The entries below contain a line with "RF image frequencies." and a line with "This process effectively". Quote exactly those two lines and all lines between them.
※ ※ ※
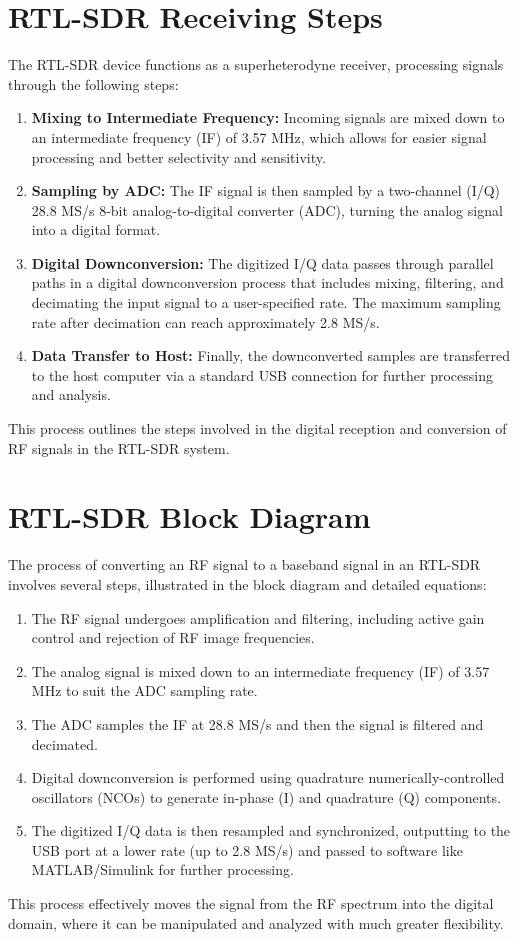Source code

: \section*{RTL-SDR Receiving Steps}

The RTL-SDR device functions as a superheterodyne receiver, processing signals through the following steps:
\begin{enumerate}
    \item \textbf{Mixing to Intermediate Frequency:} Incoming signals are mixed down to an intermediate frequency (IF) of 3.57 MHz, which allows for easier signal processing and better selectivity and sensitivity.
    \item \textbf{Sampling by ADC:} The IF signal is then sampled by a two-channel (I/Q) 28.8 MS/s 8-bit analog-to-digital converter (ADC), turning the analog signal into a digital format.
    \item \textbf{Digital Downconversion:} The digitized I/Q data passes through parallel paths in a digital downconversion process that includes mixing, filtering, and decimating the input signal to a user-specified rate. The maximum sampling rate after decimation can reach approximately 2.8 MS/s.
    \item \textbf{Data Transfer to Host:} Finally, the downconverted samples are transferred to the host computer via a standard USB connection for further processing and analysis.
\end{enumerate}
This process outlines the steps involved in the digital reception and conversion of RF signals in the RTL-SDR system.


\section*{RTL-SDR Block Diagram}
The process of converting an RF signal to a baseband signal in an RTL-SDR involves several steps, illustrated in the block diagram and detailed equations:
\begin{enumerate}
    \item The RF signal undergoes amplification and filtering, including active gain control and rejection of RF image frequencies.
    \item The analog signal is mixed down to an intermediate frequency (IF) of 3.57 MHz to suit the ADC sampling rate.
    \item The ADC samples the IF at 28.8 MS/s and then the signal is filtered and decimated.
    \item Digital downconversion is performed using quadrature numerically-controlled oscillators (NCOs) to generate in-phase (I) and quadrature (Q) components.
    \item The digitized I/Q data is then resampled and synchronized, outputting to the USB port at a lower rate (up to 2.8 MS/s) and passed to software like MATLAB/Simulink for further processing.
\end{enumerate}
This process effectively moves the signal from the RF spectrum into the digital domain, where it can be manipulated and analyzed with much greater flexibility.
※ ※ ※
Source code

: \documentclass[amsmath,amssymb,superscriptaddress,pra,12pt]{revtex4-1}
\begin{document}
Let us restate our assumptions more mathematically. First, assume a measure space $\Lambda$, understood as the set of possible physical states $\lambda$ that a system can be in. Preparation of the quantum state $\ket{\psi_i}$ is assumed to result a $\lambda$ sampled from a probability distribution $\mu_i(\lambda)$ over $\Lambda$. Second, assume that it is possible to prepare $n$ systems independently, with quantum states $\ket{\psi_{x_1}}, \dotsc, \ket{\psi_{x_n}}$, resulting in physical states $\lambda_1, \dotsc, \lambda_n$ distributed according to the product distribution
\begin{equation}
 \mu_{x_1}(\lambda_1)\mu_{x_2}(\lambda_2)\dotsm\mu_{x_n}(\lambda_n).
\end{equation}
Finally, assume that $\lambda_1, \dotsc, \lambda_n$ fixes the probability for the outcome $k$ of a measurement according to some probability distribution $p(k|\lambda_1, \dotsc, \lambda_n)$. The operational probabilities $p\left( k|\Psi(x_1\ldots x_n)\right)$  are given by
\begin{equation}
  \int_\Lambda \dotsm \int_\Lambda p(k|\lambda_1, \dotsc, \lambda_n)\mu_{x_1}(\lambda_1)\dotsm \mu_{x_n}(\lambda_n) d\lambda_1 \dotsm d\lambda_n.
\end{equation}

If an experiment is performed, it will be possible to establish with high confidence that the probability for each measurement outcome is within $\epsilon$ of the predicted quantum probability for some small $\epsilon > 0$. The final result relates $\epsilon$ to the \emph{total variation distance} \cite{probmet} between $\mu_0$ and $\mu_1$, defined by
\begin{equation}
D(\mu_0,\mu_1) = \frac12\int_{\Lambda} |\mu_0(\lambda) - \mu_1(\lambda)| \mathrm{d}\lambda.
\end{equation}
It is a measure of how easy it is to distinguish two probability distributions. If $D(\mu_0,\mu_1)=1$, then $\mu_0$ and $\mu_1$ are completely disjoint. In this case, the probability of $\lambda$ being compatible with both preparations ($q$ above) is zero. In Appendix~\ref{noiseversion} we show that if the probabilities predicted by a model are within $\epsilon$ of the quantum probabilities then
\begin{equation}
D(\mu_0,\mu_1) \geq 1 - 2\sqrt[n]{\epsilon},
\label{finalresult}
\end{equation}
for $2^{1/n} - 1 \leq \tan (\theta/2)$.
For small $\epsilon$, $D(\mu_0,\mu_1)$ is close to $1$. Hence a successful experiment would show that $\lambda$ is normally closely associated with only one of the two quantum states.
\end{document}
※ ※ ※
• _Your response_
    \item The RF signal undergoes amplification and filtering, including active gain control and rejection of RF image frequencies.
    \item The analog signal is mixed down to an intermediate frequency (IF) of 3.57 MHz to suit the ADC sampling rate.
    \item The ADC samples the IF at 28.8 MS/s and then the signal is filtered and decimated.
    \item Digital downconversion is performed using quadrature numerically-controlled oscillators (NCOs) to generate in-phase (I) and quadrature (Q) components.
    \item The digitized I/Q data is then resampled and synchronized, outputting to the USB port at a lower rate (up to 2.8 MS/s) and passed to software like MATLAB/Simulink for further processing.
\end{enumerate}
This process effectively moves the signal from the RF spectrum into the digital domain, where it can be manipulated and analyzed with much greater flexibility.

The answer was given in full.